**What you have to do:** The answer must be every line below that holds the word "return".

Saved data entries:
□ □ □ □ □

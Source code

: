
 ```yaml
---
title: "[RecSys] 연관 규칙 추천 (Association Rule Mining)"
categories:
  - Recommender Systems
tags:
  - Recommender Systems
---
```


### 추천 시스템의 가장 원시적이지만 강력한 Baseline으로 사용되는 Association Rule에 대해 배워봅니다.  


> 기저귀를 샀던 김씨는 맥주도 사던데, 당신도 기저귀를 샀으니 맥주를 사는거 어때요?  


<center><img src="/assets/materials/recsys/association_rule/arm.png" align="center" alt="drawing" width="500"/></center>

□ □ □ □ □

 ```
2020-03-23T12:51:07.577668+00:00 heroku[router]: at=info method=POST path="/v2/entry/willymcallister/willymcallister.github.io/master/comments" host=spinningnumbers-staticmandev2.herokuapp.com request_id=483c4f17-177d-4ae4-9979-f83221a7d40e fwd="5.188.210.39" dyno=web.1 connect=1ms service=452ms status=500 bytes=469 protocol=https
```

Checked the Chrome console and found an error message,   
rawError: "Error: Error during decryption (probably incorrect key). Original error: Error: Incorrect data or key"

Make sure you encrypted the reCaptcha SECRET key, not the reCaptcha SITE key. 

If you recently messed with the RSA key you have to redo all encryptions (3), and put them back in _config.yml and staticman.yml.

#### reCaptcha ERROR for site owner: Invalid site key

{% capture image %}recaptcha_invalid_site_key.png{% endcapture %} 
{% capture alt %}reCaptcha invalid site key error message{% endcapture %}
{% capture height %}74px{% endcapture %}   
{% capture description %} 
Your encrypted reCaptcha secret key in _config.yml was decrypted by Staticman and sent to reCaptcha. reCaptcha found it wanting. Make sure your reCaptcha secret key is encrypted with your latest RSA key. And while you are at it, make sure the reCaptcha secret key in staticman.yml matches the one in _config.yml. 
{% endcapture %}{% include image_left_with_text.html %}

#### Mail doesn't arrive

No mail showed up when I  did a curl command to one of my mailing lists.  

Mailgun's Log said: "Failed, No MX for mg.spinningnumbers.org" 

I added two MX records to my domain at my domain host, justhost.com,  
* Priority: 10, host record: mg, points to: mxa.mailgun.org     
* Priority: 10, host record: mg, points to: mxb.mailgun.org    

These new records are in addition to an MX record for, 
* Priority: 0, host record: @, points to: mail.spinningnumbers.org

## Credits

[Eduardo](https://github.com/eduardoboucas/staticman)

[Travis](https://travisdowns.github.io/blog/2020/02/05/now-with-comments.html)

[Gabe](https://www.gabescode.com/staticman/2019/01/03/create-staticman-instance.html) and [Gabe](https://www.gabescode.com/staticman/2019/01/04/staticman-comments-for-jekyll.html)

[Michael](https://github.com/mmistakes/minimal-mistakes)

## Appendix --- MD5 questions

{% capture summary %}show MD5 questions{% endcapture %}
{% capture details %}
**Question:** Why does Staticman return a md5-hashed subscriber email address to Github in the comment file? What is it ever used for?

□ □ □ □ □

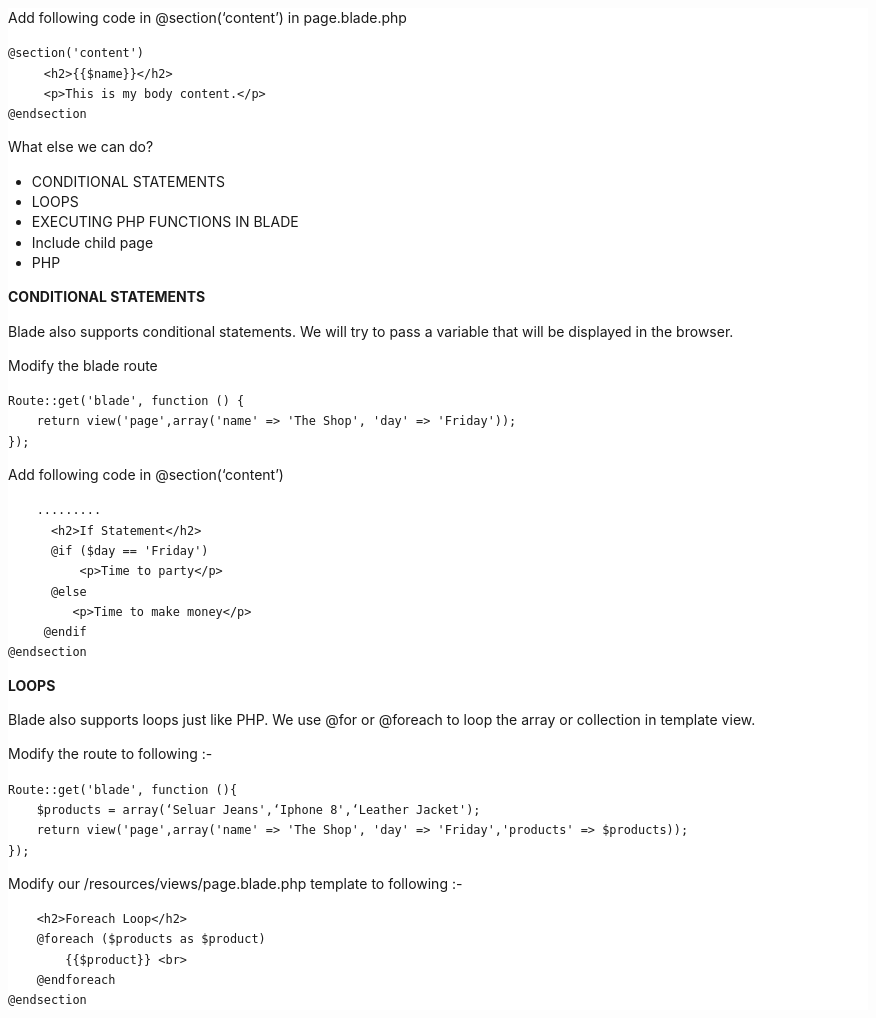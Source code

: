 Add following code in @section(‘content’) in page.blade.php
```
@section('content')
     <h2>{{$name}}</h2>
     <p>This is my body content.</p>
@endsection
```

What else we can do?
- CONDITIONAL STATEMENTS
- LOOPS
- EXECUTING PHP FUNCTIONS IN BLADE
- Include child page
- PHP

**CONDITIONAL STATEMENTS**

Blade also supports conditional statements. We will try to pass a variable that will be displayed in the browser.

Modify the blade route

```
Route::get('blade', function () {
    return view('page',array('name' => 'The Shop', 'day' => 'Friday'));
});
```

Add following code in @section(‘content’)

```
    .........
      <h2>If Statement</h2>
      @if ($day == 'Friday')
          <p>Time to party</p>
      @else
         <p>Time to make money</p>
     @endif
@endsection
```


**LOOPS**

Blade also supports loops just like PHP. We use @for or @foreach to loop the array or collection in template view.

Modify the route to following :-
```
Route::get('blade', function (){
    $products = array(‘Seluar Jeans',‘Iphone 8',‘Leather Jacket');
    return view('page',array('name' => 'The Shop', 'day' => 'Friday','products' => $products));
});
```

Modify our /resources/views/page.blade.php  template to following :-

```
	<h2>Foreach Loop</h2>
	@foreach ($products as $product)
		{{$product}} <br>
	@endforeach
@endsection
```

□ □ □ □ □

**Your solution:**
**Question:** Why does Staticman return a md5-hashed subscriber email address to Github in the comment file? What is it ever used for?
    return view('page',array('name' => 'The Shop', 'day' => 'Friday'));
    return view('page',array('name' => 'The Shop', 'day' => 'Friday','products' => $products));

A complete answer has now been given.